But all this emotion and discussion, along with the worry over his son, were finally taking their toll. Durbin bowed his head and shook it slowly back and forth. “Let’s just hope he doesn’t,” he said. “Doesn’t think he’s got a reason to ask. Now, if you guys don’t mind, I’m going up to bed.”
“I think we should, too.” Kathy pushed herself up and looked down at her husband. “Chuck?”
He brought his head up and smiled at her. “Right behind you,” he said.
“You said call anytime.”
“I did,” Treya said, “but I’m not sure I meant one o’clock. You’re never out until one o’clock.”
“Occasionally I am, as you can see. But I can hang up now and call you in the morning.”
“Or you can just tell me what time you’re getting down here, and then I can go back to sleep and wake up in time to greet you warmly.”
“Well, on that ... I thought you and the kids might want to consider coming back up here, get back to normal life.”
She paused for a long beat. “You got your indictment and arrested Ro.”
“No. Close, but better.”
“What could be better?”
“If one of the maids he raped shot him.”
“Are you kidding me?”
“Not even a little.”
“He’s dead?”
“Completely.”
He heard her exhale. “I know I shouldn’t be too happy about somebody dying, but ...”
“There are cases it’s warranted. This would be one of them. So, do you want to come home?”
She paused again. “What’s the weather like?”
“Beautiful. Forty-five and pouring. What could be nicer?”
“Seventy-eight and sunny, for starters.”
“Seventy-eight?”
“Scout’s honor. Sixto told the kids we’d take them to the beach tomorrow. Do you realize we’ve never taken either of them to the beach?”
“I’m not surprised. Why would we?” It was Abe’s turn to hesitate. “It’s really going to be seventy-eight?”
“If not eighty.”
A last pause, and then Glitsky said, “I’m on Southwest, landing in Burbank at eleven fifteen. Maybe you could pick me up?”
“Not impossible,” Treya said. “I’ll see what I can do.”
38
Farrell crossed the threshold from the hallway inside to his outer office and stopped in his tracks. He broke a genuine smile, his hands outstretched with more than a bit of theatricality. “The sun shines, my secretary returns, Ro Curtlee is off to that big appellate court in the sky. Could life get any better?”

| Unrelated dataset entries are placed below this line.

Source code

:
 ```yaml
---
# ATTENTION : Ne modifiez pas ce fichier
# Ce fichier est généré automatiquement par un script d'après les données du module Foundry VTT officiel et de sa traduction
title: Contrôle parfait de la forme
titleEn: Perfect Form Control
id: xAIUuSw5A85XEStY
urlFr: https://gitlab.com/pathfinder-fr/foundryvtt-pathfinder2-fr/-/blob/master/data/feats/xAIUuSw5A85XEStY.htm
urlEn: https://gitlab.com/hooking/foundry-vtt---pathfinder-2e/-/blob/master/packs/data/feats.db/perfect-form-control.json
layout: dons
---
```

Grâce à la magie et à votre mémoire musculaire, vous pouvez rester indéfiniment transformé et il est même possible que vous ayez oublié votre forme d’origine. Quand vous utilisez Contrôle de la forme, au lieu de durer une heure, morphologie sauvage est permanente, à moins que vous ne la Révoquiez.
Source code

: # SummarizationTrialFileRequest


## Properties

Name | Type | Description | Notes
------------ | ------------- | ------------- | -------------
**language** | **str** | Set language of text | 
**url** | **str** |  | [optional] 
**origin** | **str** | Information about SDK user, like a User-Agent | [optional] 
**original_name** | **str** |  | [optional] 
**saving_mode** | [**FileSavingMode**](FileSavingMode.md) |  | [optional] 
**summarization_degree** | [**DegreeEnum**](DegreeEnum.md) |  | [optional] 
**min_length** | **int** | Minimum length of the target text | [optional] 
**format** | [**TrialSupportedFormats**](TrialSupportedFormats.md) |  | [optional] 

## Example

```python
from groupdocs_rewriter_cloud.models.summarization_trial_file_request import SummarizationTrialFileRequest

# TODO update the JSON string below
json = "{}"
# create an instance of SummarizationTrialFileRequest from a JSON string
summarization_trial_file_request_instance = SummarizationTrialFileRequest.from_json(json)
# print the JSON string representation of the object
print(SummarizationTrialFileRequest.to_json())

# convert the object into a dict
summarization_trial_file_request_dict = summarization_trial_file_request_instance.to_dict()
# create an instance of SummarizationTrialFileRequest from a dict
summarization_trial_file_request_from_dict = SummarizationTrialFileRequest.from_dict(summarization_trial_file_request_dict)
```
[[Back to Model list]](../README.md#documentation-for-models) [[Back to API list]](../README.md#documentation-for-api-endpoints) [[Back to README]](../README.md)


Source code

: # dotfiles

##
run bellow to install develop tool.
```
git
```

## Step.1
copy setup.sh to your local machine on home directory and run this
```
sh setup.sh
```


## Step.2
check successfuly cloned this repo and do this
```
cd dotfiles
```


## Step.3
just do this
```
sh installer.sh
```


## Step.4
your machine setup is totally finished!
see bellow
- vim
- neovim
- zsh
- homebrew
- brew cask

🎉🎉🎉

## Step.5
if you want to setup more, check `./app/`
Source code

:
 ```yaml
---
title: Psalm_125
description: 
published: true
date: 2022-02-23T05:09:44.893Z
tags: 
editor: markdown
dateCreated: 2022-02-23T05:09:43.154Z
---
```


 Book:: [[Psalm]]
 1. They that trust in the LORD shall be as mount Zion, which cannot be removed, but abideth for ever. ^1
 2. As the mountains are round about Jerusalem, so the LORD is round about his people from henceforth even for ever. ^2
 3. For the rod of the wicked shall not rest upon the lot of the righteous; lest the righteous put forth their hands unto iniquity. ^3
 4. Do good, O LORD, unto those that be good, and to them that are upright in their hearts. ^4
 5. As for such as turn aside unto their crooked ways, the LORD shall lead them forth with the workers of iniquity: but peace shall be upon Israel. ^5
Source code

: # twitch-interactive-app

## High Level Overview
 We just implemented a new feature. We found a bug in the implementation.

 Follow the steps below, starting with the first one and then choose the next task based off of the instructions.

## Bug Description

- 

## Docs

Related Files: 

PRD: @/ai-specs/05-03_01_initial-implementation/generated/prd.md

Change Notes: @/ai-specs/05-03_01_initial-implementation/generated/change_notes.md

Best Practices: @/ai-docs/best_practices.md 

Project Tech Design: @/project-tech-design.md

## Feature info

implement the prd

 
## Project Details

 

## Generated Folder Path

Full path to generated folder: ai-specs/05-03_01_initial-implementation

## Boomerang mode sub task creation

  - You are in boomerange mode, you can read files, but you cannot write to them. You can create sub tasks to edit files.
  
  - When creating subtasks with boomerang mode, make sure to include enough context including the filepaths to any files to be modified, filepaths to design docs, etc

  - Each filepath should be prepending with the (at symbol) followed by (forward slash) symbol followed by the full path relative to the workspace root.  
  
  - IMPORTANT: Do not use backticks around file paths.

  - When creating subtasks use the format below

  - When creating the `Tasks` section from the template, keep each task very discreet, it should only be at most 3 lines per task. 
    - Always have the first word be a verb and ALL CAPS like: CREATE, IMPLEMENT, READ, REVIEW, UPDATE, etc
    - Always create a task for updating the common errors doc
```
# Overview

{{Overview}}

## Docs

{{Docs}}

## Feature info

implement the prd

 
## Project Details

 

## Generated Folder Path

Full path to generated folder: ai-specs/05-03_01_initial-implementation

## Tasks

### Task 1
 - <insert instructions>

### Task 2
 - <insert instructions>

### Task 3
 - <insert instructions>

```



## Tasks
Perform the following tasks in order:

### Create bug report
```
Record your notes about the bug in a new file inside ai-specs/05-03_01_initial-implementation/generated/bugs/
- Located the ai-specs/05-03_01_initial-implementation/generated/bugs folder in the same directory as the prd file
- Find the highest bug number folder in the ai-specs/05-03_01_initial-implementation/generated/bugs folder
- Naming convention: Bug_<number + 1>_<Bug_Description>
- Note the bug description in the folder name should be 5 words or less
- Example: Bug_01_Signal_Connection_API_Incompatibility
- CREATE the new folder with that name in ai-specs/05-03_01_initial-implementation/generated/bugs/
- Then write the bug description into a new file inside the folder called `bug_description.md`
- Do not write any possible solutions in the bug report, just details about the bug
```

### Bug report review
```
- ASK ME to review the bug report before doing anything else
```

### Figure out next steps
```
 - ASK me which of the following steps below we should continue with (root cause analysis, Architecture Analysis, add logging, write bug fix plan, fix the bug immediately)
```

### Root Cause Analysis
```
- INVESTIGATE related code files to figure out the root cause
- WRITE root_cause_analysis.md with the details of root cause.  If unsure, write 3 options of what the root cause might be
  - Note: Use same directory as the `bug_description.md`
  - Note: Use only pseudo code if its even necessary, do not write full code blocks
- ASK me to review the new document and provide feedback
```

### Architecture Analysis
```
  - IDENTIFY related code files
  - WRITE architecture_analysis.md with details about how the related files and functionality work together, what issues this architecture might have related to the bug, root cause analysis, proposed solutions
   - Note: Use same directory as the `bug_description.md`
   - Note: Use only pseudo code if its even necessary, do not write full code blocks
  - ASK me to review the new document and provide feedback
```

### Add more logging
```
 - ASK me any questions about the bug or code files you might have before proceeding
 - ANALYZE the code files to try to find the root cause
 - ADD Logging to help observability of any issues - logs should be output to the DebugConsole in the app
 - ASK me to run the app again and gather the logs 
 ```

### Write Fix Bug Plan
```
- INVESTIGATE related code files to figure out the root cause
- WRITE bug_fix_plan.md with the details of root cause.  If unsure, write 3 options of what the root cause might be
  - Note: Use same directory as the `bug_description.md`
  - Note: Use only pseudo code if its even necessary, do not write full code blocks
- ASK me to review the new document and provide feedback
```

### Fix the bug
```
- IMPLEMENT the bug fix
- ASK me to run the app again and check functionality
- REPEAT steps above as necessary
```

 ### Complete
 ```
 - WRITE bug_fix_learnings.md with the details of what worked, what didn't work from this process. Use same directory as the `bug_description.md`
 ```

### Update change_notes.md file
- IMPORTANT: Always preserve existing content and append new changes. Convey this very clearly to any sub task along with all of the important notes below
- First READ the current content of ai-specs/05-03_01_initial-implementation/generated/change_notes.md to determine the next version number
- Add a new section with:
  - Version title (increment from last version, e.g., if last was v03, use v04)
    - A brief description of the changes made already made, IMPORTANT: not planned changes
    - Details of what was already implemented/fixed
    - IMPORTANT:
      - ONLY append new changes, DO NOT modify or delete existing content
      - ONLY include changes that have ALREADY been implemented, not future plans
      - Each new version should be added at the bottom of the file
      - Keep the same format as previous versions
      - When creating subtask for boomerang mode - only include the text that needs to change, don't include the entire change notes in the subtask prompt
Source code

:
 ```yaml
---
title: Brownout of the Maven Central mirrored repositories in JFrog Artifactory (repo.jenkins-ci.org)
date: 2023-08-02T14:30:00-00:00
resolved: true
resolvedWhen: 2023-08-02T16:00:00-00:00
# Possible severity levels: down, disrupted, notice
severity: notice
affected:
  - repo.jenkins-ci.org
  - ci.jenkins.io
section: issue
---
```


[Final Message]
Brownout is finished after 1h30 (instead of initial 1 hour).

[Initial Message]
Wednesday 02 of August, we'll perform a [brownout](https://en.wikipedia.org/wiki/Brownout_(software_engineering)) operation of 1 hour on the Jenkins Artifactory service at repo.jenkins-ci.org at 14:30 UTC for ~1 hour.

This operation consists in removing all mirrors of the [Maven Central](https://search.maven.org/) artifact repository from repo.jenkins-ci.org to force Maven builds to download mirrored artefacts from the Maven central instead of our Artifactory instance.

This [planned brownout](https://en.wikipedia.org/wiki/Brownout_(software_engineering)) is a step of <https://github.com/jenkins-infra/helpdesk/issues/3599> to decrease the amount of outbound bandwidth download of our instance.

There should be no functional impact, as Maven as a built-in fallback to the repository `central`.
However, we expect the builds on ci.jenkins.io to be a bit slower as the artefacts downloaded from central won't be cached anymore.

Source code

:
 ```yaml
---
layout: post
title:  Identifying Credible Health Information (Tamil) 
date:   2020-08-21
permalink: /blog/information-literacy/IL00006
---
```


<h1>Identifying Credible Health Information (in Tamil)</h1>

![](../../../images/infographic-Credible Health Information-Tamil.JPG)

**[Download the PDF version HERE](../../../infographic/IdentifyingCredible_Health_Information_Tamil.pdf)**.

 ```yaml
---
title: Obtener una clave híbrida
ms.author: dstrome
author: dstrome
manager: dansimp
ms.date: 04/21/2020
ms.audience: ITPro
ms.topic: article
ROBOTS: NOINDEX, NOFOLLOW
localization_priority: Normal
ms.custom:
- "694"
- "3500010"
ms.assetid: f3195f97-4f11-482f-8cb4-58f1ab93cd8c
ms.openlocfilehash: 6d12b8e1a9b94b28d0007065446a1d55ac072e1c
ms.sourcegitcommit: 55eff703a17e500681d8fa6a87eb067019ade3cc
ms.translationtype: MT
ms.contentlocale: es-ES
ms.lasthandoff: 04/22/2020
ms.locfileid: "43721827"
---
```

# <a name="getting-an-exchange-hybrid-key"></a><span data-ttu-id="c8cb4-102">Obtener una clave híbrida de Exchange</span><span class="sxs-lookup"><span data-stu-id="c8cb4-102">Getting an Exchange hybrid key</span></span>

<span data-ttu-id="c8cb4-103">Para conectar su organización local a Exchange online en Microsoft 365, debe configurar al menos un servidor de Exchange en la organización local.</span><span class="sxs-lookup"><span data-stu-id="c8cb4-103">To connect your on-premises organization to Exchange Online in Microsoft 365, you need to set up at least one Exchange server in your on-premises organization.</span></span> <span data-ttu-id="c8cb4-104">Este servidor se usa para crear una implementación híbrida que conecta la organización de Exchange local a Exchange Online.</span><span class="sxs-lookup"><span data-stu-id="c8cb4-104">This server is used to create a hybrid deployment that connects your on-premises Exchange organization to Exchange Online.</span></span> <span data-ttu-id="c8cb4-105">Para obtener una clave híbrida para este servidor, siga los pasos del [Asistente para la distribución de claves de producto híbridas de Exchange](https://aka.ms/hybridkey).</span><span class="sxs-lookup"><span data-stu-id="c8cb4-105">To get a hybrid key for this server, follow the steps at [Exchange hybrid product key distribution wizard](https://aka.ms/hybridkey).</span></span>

At her desk, Treya rose out of her chair. “There are a couple of bear claws on your table,” she said. “Would that do?”
“It’s a good start, anyway. Very nice. Thank you.”
“You’re welcome. They’re by way of an apology. I’m sorry about the absences, just taking off like I did. I didn’t mean to leave you in the lurch, but . . .”
He waved that off. “No explanation necessary, Treya.” His expression sobered. “I should have taken it more seriously myself. Maybe sent Gert down to be with you.”
“I’m so sorry about that.”
“Me, too.” His smile didn’t quite take. “I try to console myself that she was some kind of a martyr to the cause. Cliff, that son of a bitch, killed her to try to scare me off, and it almost worked. Instead, much to my own surprise, it kicked me in the ass and got me moving. Although in the end, I guess, it didn’t matter one way or the other.”
“No. It mattered. Either way, it was going to end Friday night. You just provided the insurance.”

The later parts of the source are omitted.